The handle turned and the door creaked open to reveal—not the horror-movie villain Kakashi half-expected—but a man no older than his early twenties, with rich hickory brown hair, a strong jawline, and big, dark eyes that looked far better within the context of pleasing facial features. 

“Excuse me.” His voice was pleasant, too, smooth and even like a well-played French Horn. “My accompanist is out sick for the week and Genma told me I could find someone in Room Seven. If you’re busy practicing, I can ask someone else.”

Yūgao had the flu, so she was probably his regular. Kakashi glanced at the staff paper in front of him, the forlorn pencil still sharp from lack of use. He had barely gotten in twenty-minutes and hadn’t even decided on a _time signature_ yet. 

Resigning himself to his fate as departmental go-to, Kakashi held out a hand. Tenzō stepped further into the room, shuffling a large case on his back and a green folder under one arm. Once he had a hand free, he clasped it with Kakashi’s. 

“Thank you. I’m Senju Tenzō.”

“As in Tsunade?” Kakashi hadn’t heard that the Chair of the Music Department had a relative in the university. He wondered if that wasn’t nepotism of some sort. 

“Distant cousins.” Tenzō said shortly.

Kakashi got the feeling people asked him that question a lot. 

Tenzō’s palm was warm and calloused, the tips of his fingers dragging roughly on Kakashi’s knuckles. The long fingers and short nails, combined with the vague shape of the case Kakashi could see from his seat on the piano bench, easily showed the man’s instrument of expertise. 

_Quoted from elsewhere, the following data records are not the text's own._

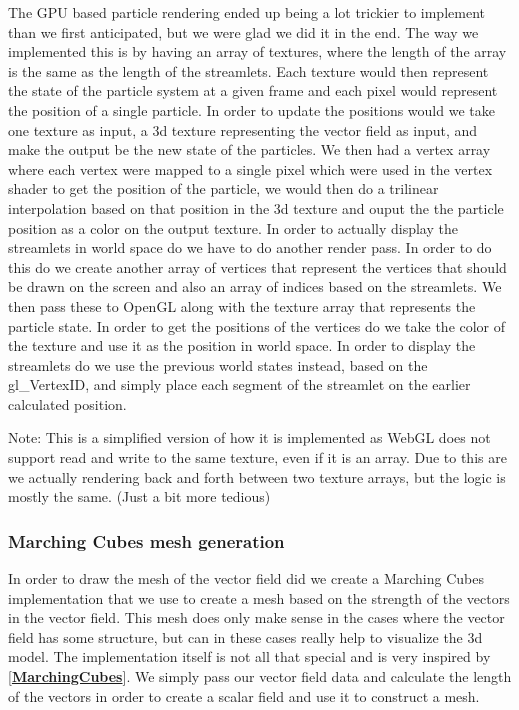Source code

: \documentclass{article}
\newcommand{\reference}[1]{[\hyperref[ref:#1]{\textbf{#1}}]}
\begin{document}
The GPU based particle rendering ended up being a lot trickier to implement than we first anticipated, but we were glad we did it in the end. The way we implemented this is by having an array of textures, where the length of the array is the same as the length of the streamlets. Each texture would then represent the state of the particle system at a given frame and each pixel would represent the position of a single particle. In order to update the positions would we take one texture as input, a 3d texture representing the vector field as input, and make the output be the new state of the particles. We then had a vertex array where each vertex were mapped to a single pixel which were used in the vertex shader to get the position of the particle, we would then do a trilinear interpolation based on that position in the 3d texture and ouput the the particle position as a color on the output texture. In order to actually display the streamlets in world space do we have to do another render pass. In order to do this do we create another array of vertices that represent the vertices that should be drawn on the screen and also an array of indices based on the streamlets. We then pass these to OpenGL along with the texture array that represents the particle state. In order to get the positions of the vertices do we take the color of the texture and use it as the position in world space. In order to display the streamlets do we use the previous world states instead, based on the gl_VertexID, and simply place each segment of the streamlet on the earlier calculated position.


Note: This is a simplified version of how it is implemented as WebGL does not support read and write to the same texture, even if it is an array. Due to this are we actually rendering back and forth between two texture arrays, but the logic is mostly the same. (Just a bit more tedious)

\subsubsection{Marching Cubes mesh generation}

In order to draw the mesh of the vector field did we create a Marching Cubes implementation that we use to create a mesh based on the strength of the vectors in the vector field. This mesh does only make sense in the cases where the vector field has some structure, but can in these cases really help to visualize the 3d model. The implementation itself is not all that special and is very inspired by \reference{MarchingCubes}. We simply pass our vector field data and calculate the length of the vectors in order to create a scalar field and use it to construct a mesh. 
\end{document}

But a handshake wasn’t really what Kakashi had been looking for. He let go but kept his hand raised. Tenzō looked at it as if it had a mouth with which to speak. Kakashi’s skin tingled.

“Sheet music?” He prompted.

“Oh.” Tenzō blinked and shuffled his folder back to prominence. Rifling through it, he handed Kakashi a few loose-leaf pages. “Sorry for the short notice. Genma said you were good at sight-reading, but I know it’s a weird time-signature and key...” 

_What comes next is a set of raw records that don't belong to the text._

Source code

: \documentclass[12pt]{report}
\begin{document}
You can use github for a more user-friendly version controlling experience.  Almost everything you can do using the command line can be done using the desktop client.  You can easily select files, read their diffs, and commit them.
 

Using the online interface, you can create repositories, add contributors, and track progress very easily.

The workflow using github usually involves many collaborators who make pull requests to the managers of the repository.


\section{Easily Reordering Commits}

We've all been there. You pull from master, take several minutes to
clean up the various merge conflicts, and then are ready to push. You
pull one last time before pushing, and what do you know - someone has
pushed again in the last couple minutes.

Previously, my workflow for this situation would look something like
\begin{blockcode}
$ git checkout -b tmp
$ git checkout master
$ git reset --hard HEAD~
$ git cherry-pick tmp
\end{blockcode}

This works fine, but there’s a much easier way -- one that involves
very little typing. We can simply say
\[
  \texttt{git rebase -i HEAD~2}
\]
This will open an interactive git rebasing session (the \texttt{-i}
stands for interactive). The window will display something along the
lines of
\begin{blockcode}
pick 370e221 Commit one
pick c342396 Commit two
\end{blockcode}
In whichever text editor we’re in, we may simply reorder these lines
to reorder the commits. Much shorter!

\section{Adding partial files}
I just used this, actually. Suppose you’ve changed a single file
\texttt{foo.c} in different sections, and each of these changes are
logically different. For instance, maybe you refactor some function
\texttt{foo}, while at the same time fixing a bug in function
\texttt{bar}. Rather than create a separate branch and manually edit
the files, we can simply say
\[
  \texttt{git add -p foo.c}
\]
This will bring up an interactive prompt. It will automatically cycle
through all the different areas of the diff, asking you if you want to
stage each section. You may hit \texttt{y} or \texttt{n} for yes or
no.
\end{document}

Tenzō’s voice trailed off, features blank, as Kakashi raked his hair back.

He presumed Tenzō was connecting ‘sight-reading’ with the useless, blood-red mess of his left eye, and finding the term wanting. 

“I’m sorry, I—”

“Relax.” Kakashi drawled dismissively. “You aren’t being pranked. I can read with one eye.” He turned said eye to the sheet music, immediately jumping to scan the title. 

Shit.

His heart kicked to doppio movimento and _‘what the hell’_ instantly became his brain’s favorite motif. 

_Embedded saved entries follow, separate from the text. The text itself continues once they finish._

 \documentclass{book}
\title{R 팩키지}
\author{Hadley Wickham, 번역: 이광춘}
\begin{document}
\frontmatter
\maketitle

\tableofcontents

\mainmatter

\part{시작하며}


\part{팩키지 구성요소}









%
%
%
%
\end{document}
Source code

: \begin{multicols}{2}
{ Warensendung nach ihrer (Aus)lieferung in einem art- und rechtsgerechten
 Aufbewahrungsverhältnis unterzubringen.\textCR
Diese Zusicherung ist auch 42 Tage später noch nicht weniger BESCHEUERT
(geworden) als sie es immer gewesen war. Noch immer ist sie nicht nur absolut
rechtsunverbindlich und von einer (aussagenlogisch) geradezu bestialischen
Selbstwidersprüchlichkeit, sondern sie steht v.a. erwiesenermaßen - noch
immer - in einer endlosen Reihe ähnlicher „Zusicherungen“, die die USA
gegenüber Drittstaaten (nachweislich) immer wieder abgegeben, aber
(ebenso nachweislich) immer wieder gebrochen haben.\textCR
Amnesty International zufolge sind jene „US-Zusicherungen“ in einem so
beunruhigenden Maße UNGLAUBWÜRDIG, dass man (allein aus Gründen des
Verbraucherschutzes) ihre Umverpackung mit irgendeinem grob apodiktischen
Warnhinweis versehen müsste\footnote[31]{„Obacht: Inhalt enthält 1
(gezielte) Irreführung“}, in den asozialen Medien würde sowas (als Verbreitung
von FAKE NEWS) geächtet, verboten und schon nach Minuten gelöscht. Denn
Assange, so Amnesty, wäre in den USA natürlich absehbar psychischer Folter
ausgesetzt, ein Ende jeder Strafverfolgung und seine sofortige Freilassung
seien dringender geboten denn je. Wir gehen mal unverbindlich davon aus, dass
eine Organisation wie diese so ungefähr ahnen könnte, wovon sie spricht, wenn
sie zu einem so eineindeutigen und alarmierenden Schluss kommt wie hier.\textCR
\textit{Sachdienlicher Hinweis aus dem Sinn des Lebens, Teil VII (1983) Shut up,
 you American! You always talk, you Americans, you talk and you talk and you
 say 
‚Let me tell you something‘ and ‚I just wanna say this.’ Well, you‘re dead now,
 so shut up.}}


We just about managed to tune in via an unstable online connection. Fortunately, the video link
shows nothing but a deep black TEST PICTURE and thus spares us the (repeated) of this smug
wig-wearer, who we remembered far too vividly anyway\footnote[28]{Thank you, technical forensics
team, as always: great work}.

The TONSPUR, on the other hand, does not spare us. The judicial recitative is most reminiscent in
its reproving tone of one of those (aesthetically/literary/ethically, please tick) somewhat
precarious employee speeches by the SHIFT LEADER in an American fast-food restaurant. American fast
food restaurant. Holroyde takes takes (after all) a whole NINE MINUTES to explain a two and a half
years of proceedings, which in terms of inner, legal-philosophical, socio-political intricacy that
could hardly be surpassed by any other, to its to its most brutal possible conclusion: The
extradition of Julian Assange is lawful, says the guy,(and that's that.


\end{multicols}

He snorted, forcing levity. “Maa, I take that back. You are being pranked, just not in the way you think.” 

Tenzō raised an eyebrow. Kakashi took the title page and flipped it to face the man. He tapped the upper corner with his index finger, silently indicating the blocky font crediting the composer.

“Hatake Kakashi, at your service.”

None of the awkwardness that had occurred in the last two minutes had seemed to phase Tenzō in the least, but with that simple introduction, he gave an almost comical response. He rocked back on his heels, his eyes widened, and his cheeks pinkened, the blush spreading from both sides to intersect on his nose. 

There was a few seconds of silence. 

“Genma’s an asshole.” 

Kakashi barked a laugh. “You must be a freshman.”

“Sophomore, but I’m not a music major.” Tenzō shifted his weight between feet, averting his eyes to focus on the sheet music rather than Kakashi. “I’m just doing a minor for the scholarship.” 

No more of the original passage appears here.